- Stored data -
----------
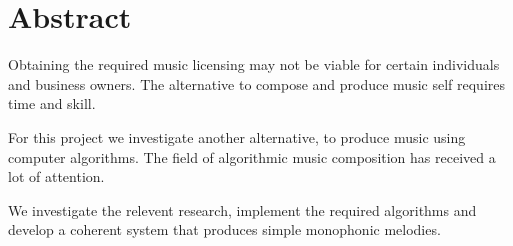 \begingroup
\let\clearpage\relax
\let\cleardoublepage\relax
\let\cleardoublepage\relax

\chapter*{Abstract}
Obtaining the required music licensing may not be viable for certain individuals and business owners. The alternative to compose and produce music self requires time and skill.

For this project we investigate another alternative, to produce music using computer algorithms. 
The field of algorithmic music composition has received a lot of attention.

We investigate the relevent research, implement the required algorithms and develop a coherent system that produces simple monophonic melodies.

\vfill



\endgroup			

\vfill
----------
- Try it -
Copy each line above exactly. Images do not belong in the copy.

- Result for this exercise -
 \begingroup
\let\clearpage\relax
\let\cleardoublepage\relax
\let\cleardoublepage\relax

\chapter*{Abstract}
Obtaining the required music licensing may not be viable for certain individuals and business owners. The alternative to compose and produce music self requires time and skill.

For this project we investigate another alternative, to produce music using computer algorithms. 
The field of algorithmic music composition has received a lot of attention.

We investigate the relevent research, implement the required algorithms and develop a coherent system that produces simple monophonic melodies.

\vfill



\endgroup			

\vfill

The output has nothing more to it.